There are two tiers of local government covering Brigham, at parish and unitary authority level: Brigham Parish Council and Cumberland Council. The parish council meets at Brigham Methodist Church.

Brigham is part of the Penrith and Solway constituency for elections to the UK parliament.

===Administrative history===
Brigham was an ancient parish in the historic county of Cumberland. The parish was large, and was subdivided into thirteen townships, some of which had chapels of ease. The townships were:

- Blindbothel
- Brackenthwaite
- Brigham
- Buttermere
- Cockermouth
- Eaglesfield
- Embleton
- Greysouthen
- Lorton
- Mosser
- Setmurthy
- Whinfell
- Wythop

From the 17th century onwards, parishes were gradually given various civil functions under the poor laws, in addition to their original ecclesiastical functions. In some cases, including Brigham, the civil functions were exercised by each township separately rather than the parish as a whole. In 1866, the legal definition of 'parish' was changed to be the areas used for administering the poor laws, and so the townships also became separate civil parishes.

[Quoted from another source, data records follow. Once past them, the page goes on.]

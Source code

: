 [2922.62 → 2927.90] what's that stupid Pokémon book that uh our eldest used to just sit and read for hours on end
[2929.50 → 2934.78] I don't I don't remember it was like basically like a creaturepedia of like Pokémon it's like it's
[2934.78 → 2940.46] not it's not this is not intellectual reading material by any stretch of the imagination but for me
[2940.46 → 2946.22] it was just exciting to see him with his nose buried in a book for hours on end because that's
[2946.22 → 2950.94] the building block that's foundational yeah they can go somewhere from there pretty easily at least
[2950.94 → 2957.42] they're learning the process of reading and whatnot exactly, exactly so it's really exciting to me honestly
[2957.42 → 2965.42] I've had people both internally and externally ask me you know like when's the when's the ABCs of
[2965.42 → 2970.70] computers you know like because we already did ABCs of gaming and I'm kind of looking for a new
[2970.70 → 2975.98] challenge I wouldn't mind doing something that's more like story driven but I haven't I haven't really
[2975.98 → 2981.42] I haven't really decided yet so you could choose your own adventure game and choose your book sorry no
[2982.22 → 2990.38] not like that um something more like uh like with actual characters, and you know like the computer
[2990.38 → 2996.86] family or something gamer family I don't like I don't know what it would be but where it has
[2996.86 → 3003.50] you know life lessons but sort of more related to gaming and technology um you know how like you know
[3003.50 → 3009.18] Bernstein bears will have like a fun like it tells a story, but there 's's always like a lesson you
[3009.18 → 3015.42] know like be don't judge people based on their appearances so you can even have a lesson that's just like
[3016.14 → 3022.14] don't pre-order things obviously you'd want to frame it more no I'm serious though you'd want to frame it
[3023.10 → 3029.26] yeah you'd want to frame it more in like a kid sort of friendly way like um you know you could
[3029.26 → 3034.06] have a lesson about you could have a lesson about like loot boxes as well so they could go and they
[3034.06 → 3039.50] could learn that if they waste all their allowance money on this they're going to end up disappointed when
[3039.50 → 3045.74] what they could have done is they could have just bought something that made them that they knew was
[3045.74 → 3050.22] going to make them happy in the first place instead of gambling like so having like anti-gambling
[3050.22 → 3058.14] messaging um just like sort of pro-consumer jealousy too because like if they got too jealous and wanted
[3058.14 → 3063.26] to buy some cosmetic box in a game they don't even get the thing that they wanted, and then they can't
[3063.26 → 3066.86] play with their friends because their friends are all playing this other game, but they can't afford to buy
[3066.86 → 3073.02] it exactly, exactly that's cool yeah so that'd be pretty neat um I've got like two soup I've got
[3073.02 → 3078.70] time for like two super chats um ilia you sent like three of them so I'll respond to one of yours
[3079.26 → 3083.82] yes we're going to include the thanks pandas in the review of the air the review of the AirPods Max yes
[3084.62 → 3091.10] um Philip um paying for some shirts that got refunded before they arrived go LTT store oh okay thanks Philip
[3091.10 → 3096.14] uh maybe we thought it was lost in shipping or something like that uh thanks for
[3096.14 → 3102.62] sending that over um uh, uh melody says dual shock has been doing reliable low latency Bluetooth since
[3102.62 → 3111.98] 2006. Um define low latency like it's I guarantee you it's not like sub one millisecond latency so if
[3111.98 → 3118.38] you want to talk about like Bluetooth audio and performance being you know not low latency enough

When elected parish and district councils were established in 1894, Brigham was given a parish council and included in the Cockermouth Rural District. Cockermouth Rural District was abolished in 1974, becoming part of the borough of Allerdale in the new county of Cumbria. Allerdale was in turn abolished in 2023 when the new Cumberland Council was created, also taking over the functions of the abolished Cumbria County Council in the area.